═══ DATASET CONTENT

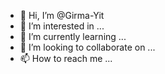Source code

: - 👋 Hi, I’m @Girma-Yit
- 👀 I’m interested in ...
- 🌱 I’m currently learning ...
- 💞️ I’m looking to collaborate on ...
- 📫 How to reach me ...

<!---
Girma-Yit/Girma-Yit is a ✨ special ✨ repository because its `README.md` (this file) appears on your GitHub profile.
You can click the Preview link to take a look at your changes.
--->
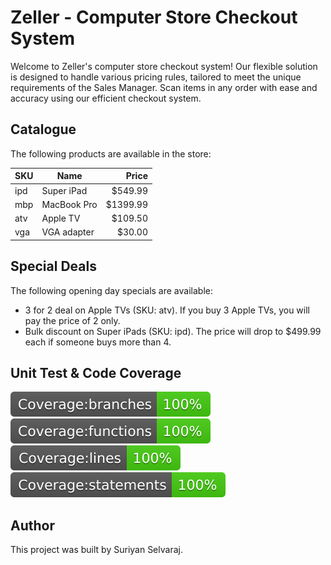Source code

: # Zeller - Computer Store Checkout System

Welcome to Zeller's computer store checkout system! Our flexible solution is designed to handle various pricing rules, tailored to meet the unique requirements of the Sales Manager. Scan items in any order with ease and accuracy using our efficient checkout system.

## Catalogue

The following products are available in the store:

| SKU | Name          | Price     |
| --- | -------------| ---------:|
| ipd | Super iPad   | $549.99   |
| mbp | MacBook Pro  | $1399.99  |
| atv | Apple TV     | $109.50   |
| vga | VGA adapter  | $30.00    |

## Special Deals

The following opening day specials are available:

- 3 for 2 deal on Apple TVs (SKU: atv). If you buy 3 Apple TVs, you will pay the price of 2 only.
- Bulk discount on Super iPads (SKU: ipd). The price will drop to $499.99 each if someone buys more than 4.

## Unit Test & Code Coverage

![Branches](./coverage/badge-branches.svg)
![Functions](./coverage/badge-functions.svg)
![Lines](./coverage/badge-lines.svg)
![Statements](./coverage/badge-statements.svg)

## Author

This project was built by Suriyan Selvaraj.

══════
═══ DATASET CONTENT

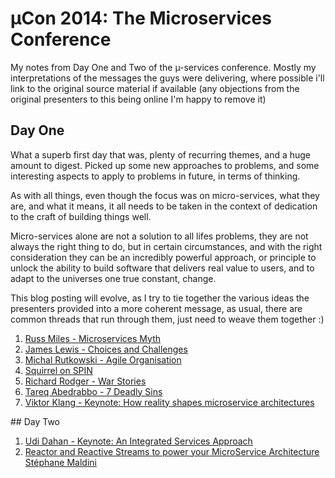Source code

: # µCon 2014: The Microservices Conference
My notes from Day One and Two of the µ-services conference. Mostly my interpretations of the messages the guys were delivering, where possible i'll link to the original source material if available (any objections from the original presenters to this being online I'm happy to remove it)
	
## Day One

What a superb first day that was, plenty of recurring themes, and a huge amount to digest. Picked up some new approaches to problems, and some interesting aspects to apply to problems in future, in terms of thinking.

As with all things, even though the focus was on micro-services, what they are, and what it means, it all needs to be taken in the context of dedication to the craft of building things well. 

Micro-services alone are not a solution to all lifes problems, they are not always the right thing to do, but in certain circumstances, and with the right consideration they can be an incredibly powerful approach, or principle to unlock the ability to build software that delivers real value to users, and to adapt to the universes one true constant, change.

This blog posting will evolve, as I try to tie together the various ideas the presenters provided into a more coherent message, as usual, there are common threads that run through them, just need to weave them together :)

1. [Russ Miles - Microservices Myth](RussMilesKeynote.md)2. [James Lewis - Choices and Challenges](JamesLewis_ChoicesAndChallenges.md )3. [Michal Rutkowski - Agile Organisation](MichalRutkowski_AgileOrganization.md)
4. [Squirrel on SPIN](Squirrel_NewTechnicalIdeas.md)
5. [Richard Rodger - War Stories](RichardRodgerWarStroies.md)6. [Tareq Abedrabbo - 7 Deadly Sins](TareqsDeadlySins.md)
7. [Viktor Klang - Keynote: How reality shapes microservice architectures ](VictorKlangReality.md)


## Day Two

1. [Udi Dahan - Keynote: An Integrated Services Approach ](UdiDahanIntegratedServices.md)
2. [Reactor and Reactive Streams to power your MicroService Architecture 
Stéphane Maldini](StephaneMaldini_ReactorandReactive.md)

══════

■ WHAT NEEDS TO BE DONE
Quote the data above exactly from the line with "- 📫 How to reach me ..." to the line with "The following opening", both ends counted, and nothing else. Pictures don't go in.

■ ANSWER TO THIS EXERCISE
- 📫 How to reach me ...

<!---
Girma-Yit/Girma-Yit is a ✨ special ✨ repository because its `README.md` (this file) appears on your GitHub profile.
You can click the Preview link to take a look at your changes.
--->
Source code

: # Zeller - Computer Store Checkout System

Welcome to Zeller's computer store checkout system! Our flexible solution is designed to handle various pricing rules, tailored to meet the unique requirements of the Sales Manager. Scan items in any order with ease and accuracy using our efficient checkout system.

## Catalogue

The following products are available in the store:

| SKU | Name          | Price     |
| --- | -------------| ---------:|
| ipd | Super iPad   | $549.99   |
| mbp | MacBook Pro  | $1399.99  |
| atv | Apple TV     | $109.50   |
| vga | VGA adapter  | $30.00    |

## Special Deals

The following opening day specials are available:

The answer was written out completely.